Il faut prendre garde à ne pas s’enfermer dans nos propres clichés, et de ne pas toujours être à la recherche de la photo la plus choquante. On a besoin d’images de la société, de tranches de vie, pas uniquement d’images du front. La surexposition de ce genre d’images peut déformer l’opinion publique.

Je réfléchis en logique de séquence. C’est sur un ensemble de photos qu’on va avoir une idée de ce qui se passe. En janvier, j’étais en Irak. Je n’y ai pas fait que des lignes de front, d’autant qu’y accéder est très compliqué, et ce n’est pas ce que je considère comme le plus intéressant. Ici je raconte plus d’histoires civiles que d’histoires militaires.

Les zones de conflit sont mes zones de confort. J’y suis à l’aise. J’arrive à bosser, à nouer des contacts. Je fais confiance.

Une rencontre t’a-t-elle marqué plus que les autres ?

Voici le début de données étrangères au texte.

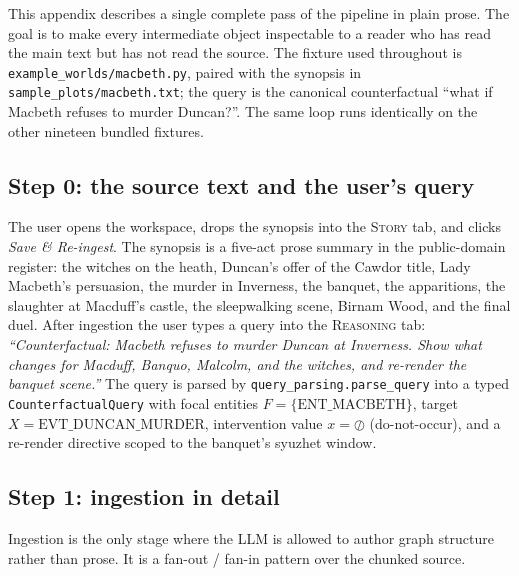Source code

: \documentclass[11pt]{article}
\begin{document}
This appendix describes a single complete pass of the pipeline in
plain prose. The goal is to make every intermediate object
inspectable to a reader who has read the main text but has not
read the source. The fixture used throughout is
\texttt{example\_worlds/macbeth.py}, paired with the synopsis in
\texttt{sample\_plots/macbeth.txt}; the query is the canonical
counterfactual ``what if Macbeth refuses to murder Duncan?''.
The same loop runs identically on the other nineteen bundled
fixtures.

\subsection{Step 0: the source text and the user's query}
\label{app:wk-source}

The user opens the workspace, drops the synopsis into the
\textsc{Story} tab, and clicks \emph{Save \& Re-ingest}. The
synopsis is a five-act prose summary in the public-domain
register: the witches on the heath, Duncan's offer of the
Cawdor title, Lady Macbeth's persuasion, the murder in
Inverness, the banquet, the apparitions, the slaughter at
Macduff's castle, the sleepwalking scene, Birnam Wood, and the
final duel. After ingestion the user types a query into the
\textsc{Reasoning} tab: \emph{``Counterfactual: Macbeth refuses
to murder Duncan at Inverness. Show what changes for Macduff,
Banquo, Malcolm, and the witches, and re-render the banquet
scene.''} The query is parsed by
\texttt{query\_parsing.parse\_query} into a typed
\texttt{CounterfactualQuery} with focal entities
$F = \{\text{ENT\_MACBETH}\}$, target
$X = \text{EVT\_DUNCAN\_MURDER}$, intervention value
$x = \oslash$ (do-not-occur), and a re-render directive scoped
to the banquet's syuzhet window.

\subsection{Step 1: ingestion in detail}
\label{app:wk-ingest}

Ingestion is the only stage where the LLM is allowed to author
graph structure rather than prose. It is a fan-out / fan-in
pattern over the chunked source.
\end{document}
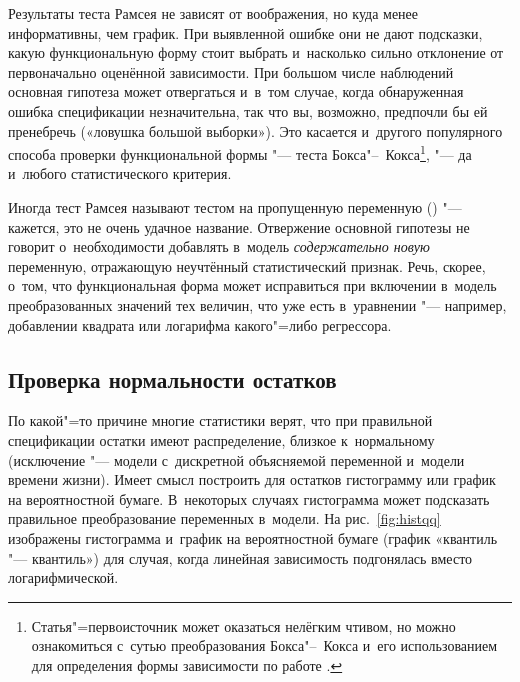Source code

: \documentclass[final,pdftex]{../../template/epsilonj}
\begin{document}
Результаты теста Рамсея не зависят от воображения, но куда менее информативны, чем график. При выявленной ошибке они не дают подсказки, какую функциональную форму стоит выбрать и~насколько сильно отклонение от первоначально оценённой зависимости. При большом числе наблюдений основная гипотеза может отвергаться и~в~том случае, когда обнаруженная ошибка спецификации незначительна, так что вы, возможно, предпочли бы ей пренебречь («ловушка большой выборки»). Это касается и~другого популярного способа проверки функциональной формы "--- теста Бокса"--~Кокса\footnote{Статья"=первоисточник \citep{boxcox64} может оказаться нелёгким чтивом, но можно ознакомиться с~сутью преобразования Бокса"--~Кокса и~его использованием для определения формы зависимости по работе \citet{sakia92}.}\fnnsp, "--- да и~любого статистического критерия.

Иногда тест Рамсея называют тестом на пропущенную переменную () "--- кажется, это не очень удачное название. Отвержение основной гипотезы не говорит о~необходимости добавлять в~модель \textit{содержательно новую} переменную, отражающую неучтённый статистический признак. Речь, скорее, о~том, что функциональная форма может исправиться при включении в~модель преобразованных значений тех величин, что уже есть в~уравнении "--- например, добавлении квадрата или логарифма какого"=либо регрессора.

\subsection{Проверка нормальности остатков}

По какой"=то причине многие статистики верят, что при правильной спецификации остатки имеют распределение, близкое к~нормальному (исключение "--- модели с~дискретной объясняемой переменной и~модели времени жизни). Имеет смысл построить для остатков гистограмму или график на вероятностной бумаге. В~некоторых случаях гистограмма может подсказать правильное преобразование переменных в~модели. На рис.~\ref{fig:histqq} изображены гистограмма и~график на вероятностной бумаге (график «квантиль "--- квантиль») для случая, когда линейная зависимость подгонялась вместо логарифмической.
\end{document}
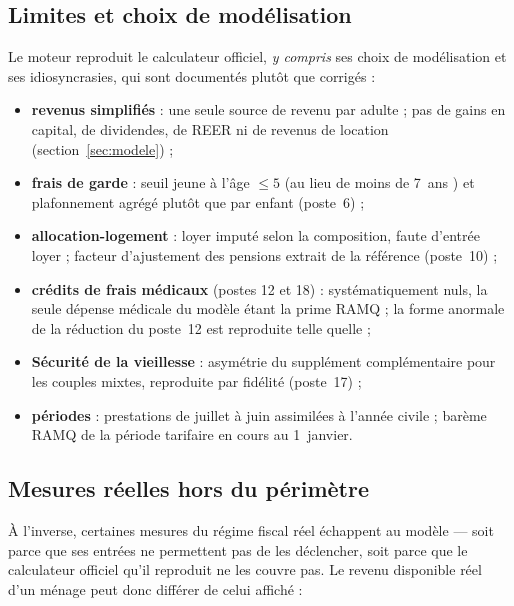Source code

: \subsection{Limites et choix de modélisation}
\label{sec:limites}

Le moteur reproduit le calculateur officiel, \emph{y compris} ses choix de
modélisation et ses idiosyncrasies, qui sont documentés plutôt que
corrigés :

\begin{itemize}
  \item \textbf{revenus simplifiés} : une seule source de revenu par
        adulte ; pas de gains en capital, de dividendes, de REER ni de
        revenus de location (section~\ref{sec:modele}) ;
  \item \textbf{frais de garde} : seuil \og jeune \fg{} à l'âge $\le 5$
        (au lieu de \og moins de 7~ans \fg{}) et plafonnement agrégé
        plutôt que par enfant (poste~6) ;
  \item \textbf{allocation-logement} : loyer imputé selon la composition,
        faute d'entrée \og loyer \fg{} ; facteur d'ajustement des
        pensions extrait de la référence (poste~10) ;
  \item \textbf{crédits de frais médicaux} (postes 12 et 18) :
        systématiquement nuls, la seule dépense médicale du modèle étant
        la prime RAMQ ; la forme anormale de la réduction du poste~12 est
        reproduite telle quelle ;
  \item \textbf{Sécurité de la vieillesse} : asymétrie du supplément
        complémentaire pour les couples mixtes, reproduite par fidélité
        (poste~17) ;
  \item \textbf{périodes} : prestations de juillet à juin assimilées à
        l'année civile ; barème RAMQ de la période tarifaire en cours au
        1\ier{}~janvier.
\end{itemize}

\subsection{Mesures réelles hors du périmètre}
\label{sec:hors-perimetre}

À l'inverse, certaines mesures du régime fiscal réel échappent au modèle
--- soit parce que ses entrées ne permettent pas de les déclencher, soit
parce que le calculateur officiel qu'il reproduit ne les couvre pas. Le
revenu disponible réel d'un ménage peut donc différer de celui affiché :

Je suis allé dans un laser game qui a accueilli des réfugiés de Marioupol. On y a rencontré un groupe de gamins. L’une d’entre eux me racontait des choses avec des dessins, c’était puissant et émouvant. La souffrance humaine c’est cruel à voir, plus que le stress des lignes de front. Un autre événement que j’ai trouvé incroyable est arrivé la semaine dernière à Odessa, dans le centre-ville qui est complètement militarisé. L’orchestre a commencé à jouer devant nous et c’était très fort.

Une chose à rajouter ?

Pour l’instant, on dépeint le conflit du côté ukrainien. Très peu le font de l’autre côté car c’est très difficile de bosser du côté russe. Plein de clés de lecture nous manquent, on transmet les informations au jour le jour, notre vision du conflit est très locale, et c’est assez difficile d’avoir une vision détachée de la situation, de s’en affranchir. Plus on y est, moins on en sait. Tout le monde a une théorie sur les motivations de Poutine mais personne ne sait pourquoi il agit de la sorte. Il est primordial de ne pas tomber dans une analyse fermée de la situation et de se remettre en question constamment.